[RECORDS PROVIDED Boundary: Start]

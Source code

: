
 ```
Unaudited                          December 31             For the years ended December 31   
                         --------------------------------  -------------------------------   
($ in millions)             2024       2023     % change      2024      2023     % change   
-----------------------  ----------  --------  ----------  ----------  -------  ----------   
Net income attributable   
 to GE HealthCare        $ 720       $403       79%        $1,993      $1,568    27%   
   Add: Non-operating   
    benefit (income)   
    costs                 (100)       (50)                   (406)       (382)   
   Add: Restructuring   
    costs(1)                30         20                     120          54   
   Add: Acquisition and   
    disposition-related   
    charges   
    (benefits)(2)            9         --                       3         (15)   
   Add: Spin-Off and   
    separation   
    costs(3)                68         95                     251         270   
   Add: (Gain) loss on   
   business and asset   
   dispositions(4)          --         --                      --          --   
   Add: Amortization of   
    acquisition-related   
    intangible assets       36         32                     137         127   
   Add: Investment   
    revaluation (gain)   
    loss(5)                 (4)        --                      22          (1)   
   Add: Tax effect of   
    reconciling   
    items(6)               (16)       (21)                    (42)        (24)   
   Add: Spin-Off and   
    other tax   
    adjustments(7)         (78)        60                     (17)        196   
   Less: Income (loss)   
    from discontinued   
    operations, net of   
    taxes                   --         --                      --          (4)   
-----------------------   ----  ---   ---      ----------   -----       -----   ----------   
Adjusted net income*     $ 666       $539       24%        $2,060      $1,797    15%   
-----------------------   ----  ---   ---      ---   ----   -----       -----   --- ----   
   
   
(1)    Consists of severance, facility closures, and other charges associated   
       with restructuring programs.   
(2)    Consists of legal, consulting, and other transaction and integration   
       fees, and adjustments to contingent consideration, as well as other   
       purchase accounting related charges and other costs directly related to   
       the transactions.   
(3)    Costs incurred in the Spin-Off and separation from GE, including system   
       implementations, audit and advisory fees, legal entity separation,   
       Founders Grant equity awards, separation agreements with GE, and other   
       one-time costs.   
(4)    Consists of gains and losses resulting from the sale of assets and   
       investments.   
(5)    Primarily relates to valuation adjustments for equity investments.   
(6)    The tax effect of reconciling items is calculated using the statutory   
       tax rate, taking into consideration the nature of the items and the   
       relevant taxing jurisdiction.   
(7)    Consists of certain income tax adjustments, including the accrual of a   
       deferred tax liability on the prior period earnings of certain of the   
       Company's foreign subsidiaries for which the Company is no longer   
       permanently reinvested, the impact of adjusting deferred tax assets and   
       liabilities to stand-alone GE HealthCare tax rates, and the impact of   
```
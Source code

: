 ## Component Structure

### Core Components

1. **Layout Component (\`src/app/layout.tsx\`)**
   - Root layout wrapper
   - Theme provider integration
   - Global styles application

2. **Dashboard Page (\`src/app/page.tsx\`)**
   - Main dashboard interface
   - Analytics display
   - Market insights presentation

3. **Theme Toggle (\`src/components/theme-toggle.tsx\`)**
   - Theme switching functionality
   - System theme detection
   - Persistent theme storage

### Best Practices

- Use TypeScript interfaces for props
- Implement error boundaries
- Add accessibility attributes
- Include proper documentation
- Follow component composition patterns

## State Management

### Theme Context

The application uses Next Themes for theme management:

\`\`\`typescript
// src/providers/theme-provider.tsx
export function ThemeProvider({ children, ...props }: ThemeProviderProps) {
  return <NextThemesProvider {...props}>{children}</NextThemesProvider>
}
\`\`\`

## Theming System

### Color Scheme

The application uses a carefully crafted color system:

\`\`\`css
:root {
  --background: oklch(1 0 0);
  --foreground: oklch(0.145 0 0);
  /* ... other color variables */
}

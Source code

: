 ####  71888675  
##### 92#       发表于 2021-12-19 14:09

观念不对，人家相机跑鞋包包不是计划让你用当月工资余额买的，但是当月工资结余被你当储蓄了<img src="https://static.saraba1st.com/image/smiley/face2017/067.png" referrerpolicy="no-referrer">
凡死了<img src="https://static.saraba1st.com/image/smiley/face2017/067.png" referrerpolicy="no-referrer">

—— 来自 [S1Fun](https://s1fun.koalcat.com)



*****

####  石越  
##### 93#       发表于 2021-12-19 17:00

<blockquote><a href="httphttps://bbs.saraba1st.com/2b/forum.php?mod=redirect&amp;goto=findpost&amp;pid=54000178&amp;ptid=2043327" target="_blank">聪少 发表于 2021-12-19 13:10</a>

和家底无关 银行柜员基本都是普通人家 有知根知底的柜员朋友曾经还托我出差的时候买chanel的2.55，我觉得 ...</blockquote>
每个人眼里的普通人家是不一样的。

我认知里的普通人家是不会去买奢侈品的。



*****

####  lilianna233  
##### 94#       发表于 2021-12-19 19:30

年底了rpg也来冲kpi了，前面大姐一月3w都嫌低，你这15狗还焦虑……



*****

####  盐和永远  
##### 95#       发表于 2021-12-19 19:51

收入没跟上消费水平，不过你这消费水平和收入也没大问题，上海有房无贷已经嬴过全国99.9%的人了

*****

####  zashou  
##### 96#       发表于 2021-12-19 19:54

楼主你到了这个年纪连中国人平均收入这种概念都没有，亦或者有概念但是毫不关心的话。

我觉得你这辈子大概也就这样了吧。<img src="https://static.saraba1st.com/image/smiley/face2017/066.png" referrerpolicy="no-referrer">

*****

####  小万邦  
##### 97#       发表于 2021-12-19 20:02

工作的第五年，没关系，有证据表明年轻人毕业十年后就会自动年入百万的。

[RECORDS PROVIDED Boundary: End]

§ PROBLEM DESCRIPTION
Copy each entry exactly. Omit none.

§ EXERCISE RESULT
Source code

:
 ```
Unaudited                          December 31             For the years ended December 31   
                         --------------------------------  -------------------------------   
($ in millions)             2024       2023     % change      2024      2023     % change   
-----------------------  ----------  --------  ----------  ----------  -------  ----------   
Net income attributable   
 to GE HealthCare        $ 720       $403       79%        $1,993      $1,568    27%   
   Add: Non-operating   
    benefit (income)   
    costs                 (100)       (50)                   (406)       (382)   
   Add: Restructuring   
    costs(1)                30         20                     120          54   
   Add: Acquisition and   
    disposition-related   
    charges   
    (benefits)(2)            9         --                       3         (15)   
   Add: Spin-Off and   
    separation   
    costs(3)                68         95                     251         270   
   Add: (Gain) loss on   
   business and asset   
   dispositions(4)          --         --                      --          --   
   Add: Amortization of   
    acquisition-related   
    intangible assets       36         32                     137         127   
   Add: Investment   
    revaluation (gain)   
    loss(5)                 (4)        --                      22          (1)   
   Add: Tax effect of   
    reconciling   
    items(6)               (16)       (21)                    (42)        (24)   
   Add: Spin-Off and   
    other tax   
    adjustments(7)         (78)        60                     (17)        196   
   Less: Income (loss)   
    from discontinued   
    operations, net of   
    taxes                   --         --                      --          (4)   
-----------------------   ----  ---   ---      ----------   -----       -----   ----------   
Adjusted net income*     $ 666       $539       24%        $2,060      $1,797    15%   
-----------------------   ----  ---   ---      ---   ----   -----       -----   --- ----   
   
   
(1)    Consists of severance, facility closures, and other charges associated   
       with restructuring programs.   
(2)    Consists of legal, consulting, and other transaction and integration   
       fees, and adjustments to contingent consideration, as well as other   
       purchase accounting related charges and other costs directly related to   
       the transactions.   
(3)    Costs incurred in the Spin-Off and separation from GE, including system   
       implementations, audit and advisory fees, legal entity separation,   
       Founders Grant equity awards, separation agreements with GE, and other   
       one-time costs.   
(4)    Consists of gains and losses resulting from the sale of assets and   
       investments.   
(5)    Primarily relates to valuation adjustments for equity investments.   
(6)    The tax effect of reconciling items is calculated using the statutory   
       tax rate, taking into consideration the nature of the items and the   
       relevant taxing jurisdiction.   
(7)    Consists of certain income tax adjustments, including the accrual of a   
       deferred tax liability on the prior period earnings of certain of the   
       Company's foreign subsidiaries for which the Company is no longer   
       permanently reinvested, the impact of adjusting deferred tax assets and   
       liabilities to stand-alone GE HealthCare tax rates, and the impact of   
```
Source code

: ## Component Structure

### Core Components

1. **Layout Component (\`src/app/layout.tsx\`)**
   - Root layout wrapper
   - Theme provider integration
   - Global styles application

2. **Dashboard Page (\`src/app/page.tsx\`)**
   - Main dashboard interface
   - Analytics display
   - Market insights presentation

3. **Theme Toggle (\`src/components/theme-toggle.tsx\`)**
   - Theme switching functionality
   - System theme detection
   - Persistent theme storage

### Best Practices

- Use TypeScript interfaces for props
- Implement error boundaries
- Add accessibility attributes
- Include proper documentation
- Follow component composition patterns

## State Management

### Theme Context

The application uses Next Themes for theme management:

\`\`\`typescript
// src/providers/theme-provider.tsx
export function ThemeProvider({ children, ...props }: ThemeProviderProps) {
  return <NextThemesProvider {...props}>{children}</NextThemesProvider>
}
\`\`\`

## Theming System

### Color Scheme

The application uses a carefully crafted color system:

\`\`\`css
:root {
  --background: oklch(1 0 0);
  --foreground: oklch(0.145 0 0);
  /* ... other color variables */
}

Source code

: ####  71888675  
##### 92#       发表于 2021-12-19 14:09

观念不对，人家相机跑鞋包包不是计划让你用当月工资余额买的，但是当月工资结余被你当储蓄了<img src="https://static.saraba1st.com/image/smiley/face2017/067.png" referrerpolicy="no-referrer">
凡死了<img src="https://static.saraba1st.com/image/smiley/face2017/067.png" referrerpolicy="no-referrer">

—— 来自 [S1Fun](https://s1fun.koalcat.com)



*****

####  石越  
##### 93#       发表于 2021-12-19 17:00

<blockquote><a href="httphttps://bbs.saraba1st.com/2b/forum.php?mod=redirect&amp;goto=findpost&amp;pid=54000178&amp;ptid=2043327" target="_blank">聪少 发表于 2021-12-19 13:10</a>

和家底无关 银行柜员基本都是普通人家 有知根知底的柜员朋友曾经还托我出差的时候买chanel的2.55，我觉得 ...</blockquote>
每个人眼里的普通人家是不一样的。

我认知里的普通人家是不会去买奢侈品的。



*****

####  lilianna233  
##### 94#       发表于 2021-12-19 19:30

年底了rpg也来冲kpi了，前面大姐一月3w都嫌低，你这15狗还焦虑……



*****

####  盐和永远  
##### 95#       发表于 2021-12-19 19:51

收入没跟上消费水平，不过你这消费水平和收入也没大问题，上海有房无贷已经嬴过全国99.9%的人了

*****

####  zashou  
##### 96#       发表于 2021-12-19 19:54

楼主你到了这个年纪连中国人平均收入这种概念都没有，亦或者有概念但是毫不关心的话。

我觉得你这辈子大概也就这样了吧。<img src="https://static.saraba1st.com/image/smiley/face2017/066.png" referrerpolicy="no-referrer">

*****

####  小万邦  
##### 97#       发表于 2021-12-19 20:02

工作的第五年，没关系，有证据表明年轻人毕业十年后就会自动年入百万的。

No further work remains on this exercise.